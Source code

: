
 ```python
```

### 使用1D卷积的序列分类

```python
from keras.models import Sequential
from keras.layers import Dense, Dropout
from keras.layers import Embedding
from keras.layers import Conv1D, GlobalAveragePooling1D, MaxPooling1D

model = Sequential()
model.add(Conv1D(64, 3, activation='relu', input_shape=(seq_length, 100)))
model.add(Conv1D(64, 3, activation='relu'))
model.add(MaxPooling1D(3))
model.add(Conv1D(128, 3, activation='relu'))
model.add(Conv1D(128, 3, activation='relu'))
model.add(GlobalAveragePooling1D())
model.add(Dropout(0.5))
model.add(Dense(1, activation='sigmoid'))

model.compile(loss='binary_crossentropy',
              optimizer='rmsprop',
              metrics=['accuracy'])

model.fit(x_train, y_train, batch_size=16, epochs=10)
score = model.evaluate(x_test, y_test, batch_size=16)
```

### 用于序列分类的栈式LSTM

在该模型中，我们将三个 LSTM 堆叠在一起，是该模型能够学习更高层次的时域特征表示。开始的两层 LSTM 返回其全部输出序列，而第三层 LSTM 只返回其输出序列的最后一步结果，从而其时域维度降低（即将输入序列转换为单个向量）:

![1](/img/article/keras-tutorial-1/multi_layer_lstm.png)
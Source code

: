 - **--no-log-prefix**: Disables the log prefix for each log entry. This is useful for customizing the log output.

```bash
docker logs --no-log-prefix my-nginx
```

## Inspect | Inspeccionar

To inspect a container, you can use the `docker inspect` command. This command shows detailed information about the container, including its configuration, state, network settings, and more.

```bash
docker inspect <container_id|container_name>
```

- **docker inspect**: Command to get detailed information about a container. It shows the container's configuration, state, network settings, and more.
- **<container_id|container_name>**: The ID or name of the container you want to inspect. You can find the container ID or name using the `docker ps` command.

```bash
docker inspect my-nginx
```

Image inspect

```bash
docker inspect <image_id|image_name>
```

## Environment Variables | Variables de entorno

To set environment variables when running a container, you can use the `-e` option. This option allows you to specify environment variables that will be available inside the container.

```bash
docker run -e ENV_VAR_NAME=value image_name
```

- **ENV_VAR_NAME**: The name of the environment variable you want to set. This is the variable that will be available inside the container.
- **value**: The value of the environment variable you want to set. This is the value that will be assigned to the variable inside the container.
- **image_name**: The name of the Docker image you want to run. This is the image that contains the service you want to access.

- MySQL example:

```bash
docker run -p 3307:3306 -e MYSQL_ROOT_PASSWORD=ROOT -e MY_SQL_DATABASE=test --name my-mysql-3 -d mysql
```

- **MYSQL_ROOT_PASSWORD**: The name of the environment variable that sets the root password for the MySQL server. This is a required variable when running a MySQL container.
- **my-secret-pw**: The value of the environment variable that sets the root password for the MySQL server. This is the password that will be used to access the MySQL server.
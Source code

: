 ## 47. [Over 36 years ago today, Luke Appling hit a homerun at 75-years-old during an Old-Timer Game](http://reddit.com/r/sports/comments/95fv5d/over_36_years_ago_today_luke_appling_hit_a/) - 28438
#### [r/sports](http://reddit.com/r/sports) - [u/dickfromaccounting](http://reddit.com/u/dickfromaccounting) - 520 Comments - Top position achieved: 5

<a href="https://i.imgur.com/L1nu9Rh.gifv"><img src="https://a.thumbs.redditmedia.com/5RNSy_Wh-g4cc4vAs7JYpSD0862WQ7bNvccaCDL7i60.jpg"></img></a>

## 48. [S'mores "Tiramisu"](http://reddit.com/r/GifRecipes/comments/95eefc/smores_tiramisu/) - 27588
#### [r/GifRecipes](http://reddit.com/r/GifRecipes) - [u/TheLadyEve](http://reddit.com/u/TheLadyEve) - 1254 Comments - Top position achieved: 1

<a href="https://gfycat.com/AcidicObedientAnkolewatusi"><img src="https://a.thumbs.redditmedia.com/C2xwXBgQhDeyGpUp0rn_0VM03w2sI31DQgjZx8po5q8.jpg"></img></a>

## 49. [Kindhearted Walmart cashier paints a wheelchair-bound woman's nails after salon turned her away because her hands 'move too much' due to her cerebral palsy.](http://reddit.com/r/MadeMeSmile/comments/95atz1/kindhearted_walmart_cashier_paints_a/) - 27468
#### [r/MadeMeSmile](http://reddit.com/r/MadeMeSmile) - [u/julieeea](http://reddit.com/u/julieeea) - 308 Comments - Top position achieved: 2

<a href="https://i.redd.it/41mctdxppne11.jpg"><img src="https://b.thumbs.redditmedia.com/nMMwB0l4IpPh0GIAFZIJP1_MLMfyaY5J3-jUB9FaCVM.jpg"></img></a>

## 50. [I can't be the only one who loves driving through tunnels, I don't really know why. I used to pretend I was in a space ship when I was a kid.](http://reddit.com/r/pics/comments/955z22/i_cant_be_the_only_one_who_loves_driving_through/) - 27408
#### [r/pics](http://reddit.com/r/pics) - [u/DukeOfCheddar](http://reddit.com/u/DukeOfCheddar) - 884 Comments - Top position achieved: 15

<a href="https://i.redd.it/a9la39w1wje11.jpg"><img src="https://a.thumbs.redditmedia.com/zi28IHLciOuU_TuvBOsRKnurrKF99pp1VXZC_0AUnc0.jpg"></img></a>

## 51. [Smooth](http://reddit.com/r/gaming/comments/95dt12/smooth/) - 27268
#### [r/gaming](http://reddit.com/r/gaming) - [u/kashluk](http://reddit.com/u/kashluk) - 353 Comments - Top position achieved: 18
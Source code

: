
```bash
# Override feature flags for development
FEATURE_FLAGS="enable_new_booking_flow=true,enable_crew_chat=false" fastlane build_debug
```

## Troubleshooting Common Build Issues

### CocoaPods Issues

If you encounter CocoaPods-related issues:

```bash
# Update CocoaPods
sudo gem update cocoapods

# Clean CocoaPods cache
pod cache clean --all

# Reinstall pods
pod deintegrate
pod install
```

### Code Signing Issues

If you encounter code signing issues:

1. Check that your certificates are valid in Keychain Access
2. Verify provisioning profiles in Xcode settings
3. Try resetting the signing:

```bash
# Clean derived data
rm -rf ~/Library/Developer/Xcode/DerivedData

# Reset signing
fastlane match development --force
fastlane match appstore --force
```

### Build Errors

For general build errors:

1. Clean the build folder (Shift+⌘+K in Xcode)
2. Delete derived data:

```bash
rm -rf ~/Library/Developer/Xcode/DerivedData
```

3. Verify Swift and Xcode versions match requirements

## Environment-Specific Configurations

- What you will do: How many lines of the material above contain the word "running"? Answer with the number only.

- Response: 2